Maybe the death of a world leader. It had never occurred to him that the news would be something quite so personal to the

people of Adelaide Springs. He didn’t know what she had said or how she’d said it, but it didn’t take refined journalistic

senses to put the pieces together. And Sebastian did have refined journalistic senses. He could put that thousand-piece puzzle together in his sleep.

She’d probably already been fired—not that they’d call it that. On second thought, they might not even fire her. The way her

face was plastered across every single magazine short of Birds & Blooms and the way her network seemed adamant that she was the future of all that was good in the world, they wouldn’t want to let

her go over a slipup. They’d invested too much. They’d probably go the “pressures of stardom” route. She’d be sent to a spa

and out of the spotlight for the appropriate amount of time, which would be determined by the court of public opinion, of

course, then she’d carry out her penance by getting caught by TMZ serving meals at a Bronx soup kitchen, where of course she’d been helping out for years.

Would she be a Winona Ryder who needed to step away long enough to usher in a new generation? Coming back as the comfortingly,

excitingly familiar but clearly more mature mom in Stranger Things ? Or on Dateline , which was probably the news equivalent? Or would she fall into the “We don’t want to go on a road trip with you, but we’ll

keep paying at the box office” category, like a Tom Cruise? Surely her outburst hadn’t instituted the rules of Amanda Bynes

martial law, had it? It couldn’t have been that bad.

“What did she say, exactly?” Sebastian asked, his pulse finally returning to normal. This wasn’t news. This was entertainment news. In the grand scheme of things, it really didn’t matter. Not to the world, anyway. To his friends, it understandably

mattered very much. He was interested. He was just interested in a lower gear.

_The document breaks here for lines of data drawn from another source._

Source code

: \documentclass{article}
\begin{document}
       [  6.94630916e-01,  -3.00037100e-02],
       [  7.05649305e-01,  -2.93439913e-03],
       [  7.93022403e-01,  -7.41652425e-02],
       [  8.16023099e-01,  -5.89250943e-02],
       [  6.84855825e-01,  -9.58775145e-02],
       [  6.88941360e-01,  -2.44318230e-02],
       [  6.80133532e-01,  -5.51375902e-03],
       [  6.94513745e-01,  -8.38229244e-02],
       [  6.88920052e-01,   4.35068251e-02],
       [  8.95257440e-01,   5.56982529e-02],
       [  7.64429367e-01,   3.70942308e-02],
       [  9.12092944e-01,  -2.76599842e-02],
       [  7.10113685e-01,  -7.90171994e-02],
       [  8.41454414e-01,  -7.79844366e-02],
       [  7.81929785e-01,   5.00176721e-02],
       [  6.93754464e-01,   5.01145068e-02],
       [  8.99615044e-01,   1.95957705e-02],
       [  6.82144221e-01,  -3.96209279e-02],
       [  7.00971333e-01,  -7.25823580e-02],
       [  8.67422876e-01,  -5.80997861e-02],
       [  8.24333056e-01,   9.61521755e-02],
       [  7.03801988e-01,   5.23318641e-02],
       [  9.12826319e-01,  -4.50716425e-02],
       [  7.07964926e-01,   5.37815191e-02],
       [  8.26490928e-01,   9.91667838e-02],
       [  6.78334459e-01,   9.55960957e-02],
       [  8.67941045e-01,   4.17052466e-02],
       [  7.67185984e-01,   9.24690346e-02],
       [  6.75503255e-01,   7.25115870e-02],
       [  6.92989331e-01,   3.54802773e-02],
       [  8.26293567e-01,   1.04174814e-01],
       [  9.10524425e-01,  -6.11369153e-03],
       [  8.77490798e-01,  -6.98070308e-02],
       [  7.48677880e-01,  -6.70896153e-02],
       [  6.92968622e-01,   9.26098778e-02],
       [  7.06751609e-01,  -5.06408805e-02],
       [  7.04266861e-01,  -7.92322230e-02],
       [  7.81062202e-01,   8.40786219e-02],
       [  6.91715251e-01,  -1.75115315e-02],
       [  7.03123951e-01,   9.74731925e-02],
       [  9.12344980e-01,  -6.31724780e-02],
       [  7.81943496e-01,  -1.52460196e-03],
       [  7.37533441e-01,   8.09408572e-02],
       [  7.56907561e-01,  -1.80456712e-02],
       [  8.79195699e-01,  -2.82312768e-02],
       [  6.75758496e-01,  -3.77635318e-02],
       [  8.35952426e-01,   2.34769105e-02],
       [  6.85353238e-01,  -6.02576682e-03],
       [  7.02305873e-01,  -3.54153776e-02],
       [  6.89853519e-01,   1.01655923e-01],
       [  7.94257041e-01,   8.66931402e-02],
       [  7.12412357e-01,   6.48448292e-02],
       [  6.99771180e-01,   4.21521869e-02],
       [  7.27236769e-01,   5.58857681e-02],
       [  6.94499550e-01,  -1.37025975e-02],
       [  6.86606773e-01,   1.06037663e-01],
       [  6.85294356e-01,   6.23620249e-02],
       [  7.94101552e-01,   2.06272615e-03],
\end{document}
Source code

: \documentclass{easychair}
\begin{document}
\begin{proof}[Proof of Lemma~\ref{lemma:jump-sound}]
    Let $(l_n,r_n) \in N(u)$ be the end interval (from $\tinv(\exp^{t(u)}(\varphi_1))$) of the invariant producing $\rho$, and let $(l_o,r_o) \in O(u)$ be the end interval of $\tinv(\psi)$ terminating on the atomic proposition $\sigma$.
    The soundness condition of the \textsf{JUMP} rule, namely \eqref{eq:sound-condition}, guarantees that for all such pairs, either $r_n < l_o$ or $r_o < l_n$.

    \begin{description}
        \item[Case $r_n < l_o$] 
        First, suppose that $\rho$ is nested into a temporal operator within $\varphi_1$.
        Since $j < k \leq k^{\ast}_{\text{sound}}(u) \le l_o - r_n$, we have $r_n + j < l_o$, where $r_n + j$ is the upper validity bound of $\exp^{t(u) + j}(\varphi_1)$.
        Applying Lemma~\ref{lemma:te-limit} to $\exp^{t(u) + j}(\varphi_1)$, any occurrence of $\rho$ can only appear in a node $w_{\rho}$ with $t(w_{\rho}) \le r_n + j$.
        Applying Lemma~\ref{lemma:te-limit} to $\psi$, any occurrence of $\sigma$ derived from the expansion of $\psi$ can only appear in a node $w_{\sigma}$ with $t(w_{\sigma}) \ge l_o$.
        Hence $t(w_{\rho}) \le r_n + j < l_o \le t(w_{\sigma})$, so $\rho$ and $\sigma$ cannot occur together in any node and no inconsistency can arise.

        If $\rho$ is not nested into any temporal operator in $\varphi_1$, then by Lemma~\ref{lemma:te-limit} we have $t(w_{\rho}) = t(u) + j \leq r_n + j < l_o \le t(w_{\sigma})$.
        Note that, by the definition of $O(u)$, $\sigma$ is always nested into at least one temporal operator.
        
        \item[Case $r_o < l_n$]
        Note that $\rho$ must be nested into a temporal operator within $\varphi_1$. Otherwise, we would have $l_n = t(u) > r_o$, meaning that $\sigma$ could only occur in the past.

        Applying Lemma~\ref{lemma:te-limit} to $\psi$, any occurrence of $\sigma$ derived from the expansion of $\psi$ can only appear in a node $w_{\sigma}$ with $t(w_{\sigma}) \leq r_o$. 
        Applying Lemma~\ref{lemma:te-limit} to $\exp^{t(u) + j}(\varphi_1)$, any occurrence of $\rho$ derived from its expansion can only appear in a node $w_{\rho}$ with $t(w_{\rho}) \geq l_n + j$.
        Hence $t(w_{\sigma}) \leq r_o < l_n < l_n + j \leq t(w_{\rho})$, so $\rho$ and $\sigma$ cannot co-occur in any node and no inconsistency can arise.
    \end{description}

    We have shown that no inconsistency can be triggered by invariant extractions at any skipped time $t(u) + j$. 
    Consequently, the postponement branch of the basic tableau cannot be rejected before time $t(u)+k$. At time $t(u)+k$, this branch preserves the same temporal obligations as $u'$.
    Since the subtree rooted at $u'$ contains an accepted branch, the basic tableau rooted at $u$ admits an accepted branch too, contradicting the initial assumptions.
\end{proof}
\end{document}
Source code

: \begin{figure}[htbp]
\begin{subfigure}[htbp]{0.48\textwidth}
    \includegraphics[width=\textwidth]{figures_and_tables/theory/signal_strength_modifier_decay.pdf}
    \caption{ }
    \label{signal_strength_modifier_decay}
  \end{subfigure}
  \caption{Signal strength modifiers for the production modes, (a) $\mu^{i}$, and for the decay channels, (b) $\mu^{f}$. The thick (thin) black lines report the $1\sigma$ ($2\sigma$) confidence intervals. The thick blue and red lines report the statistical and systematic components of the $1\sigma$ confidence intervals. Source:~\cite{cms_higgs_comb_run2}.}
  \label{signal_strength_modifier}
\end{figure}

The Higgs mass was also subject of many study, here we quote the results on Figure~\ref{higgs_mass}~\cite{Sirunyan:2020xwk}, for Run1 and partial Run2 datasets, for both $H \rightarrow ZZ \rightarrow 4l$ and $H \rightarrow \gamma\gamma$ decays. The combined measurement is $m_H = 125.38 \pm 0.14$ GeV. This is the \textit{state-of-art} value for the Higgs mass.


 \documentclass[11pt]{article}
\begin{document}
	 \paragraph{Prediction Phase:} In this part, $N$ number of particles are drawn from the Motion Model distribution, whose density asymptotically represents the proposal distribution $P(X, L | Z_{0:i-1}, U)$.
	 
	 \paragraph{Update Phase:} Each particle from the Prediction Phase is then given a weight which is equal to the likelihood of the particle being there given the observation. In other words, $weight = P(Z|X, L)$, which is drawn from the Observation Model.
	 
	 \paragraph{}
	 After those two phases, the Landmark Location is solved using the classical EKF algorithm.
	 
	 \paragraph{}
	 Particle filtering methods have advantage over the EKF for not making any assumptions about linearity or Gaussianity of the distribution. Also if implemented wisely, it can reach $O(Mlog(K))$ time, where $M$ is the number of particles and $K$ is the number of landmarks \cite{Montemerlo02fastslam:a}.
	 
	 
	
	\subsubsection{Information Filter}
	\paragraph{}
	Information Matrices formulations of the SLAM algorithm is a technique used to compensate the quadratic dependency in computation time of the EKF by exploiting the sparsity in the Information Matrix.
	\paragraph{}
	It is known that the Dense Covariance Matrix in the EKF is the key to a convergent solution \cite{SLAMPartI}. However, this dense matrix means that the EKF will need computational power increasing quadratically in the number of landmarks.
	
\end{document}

Doc cleared his throat. “I don’t think it’s worth rehashing—”

“She called Adelaide Springs a tiny, insignificant blip.” Jo leaned forward onto her elbows. “She said we’re stupid—”

“And poor,” came the assertive contribution from Old Man Kimball.

“That’s right,” Jo continued. “Stupid and poor. She called us pathetic, Seb. Pathetic! Can you believe that? I tell ya...

I’ve never seen someone grow up to be such a spoiled, ungrateful—”

“You didn’t tell him about the part where she insulted our greatest tradition.”

Bill Kimball claimed he hadn’t heard Sebastian when he made a motion to allocate some town funds for a recycling initiative,

he mistook his yays for nays more often than not, and half the time he seemed to think his name was Sercastian. As if that

were a real name. But doggone it if he hadn’t heard and committed to memory every word out of Brynn Cornell’s mouth.

“What tradition is that?” As soon as he asked, he unfortunately knew the answer.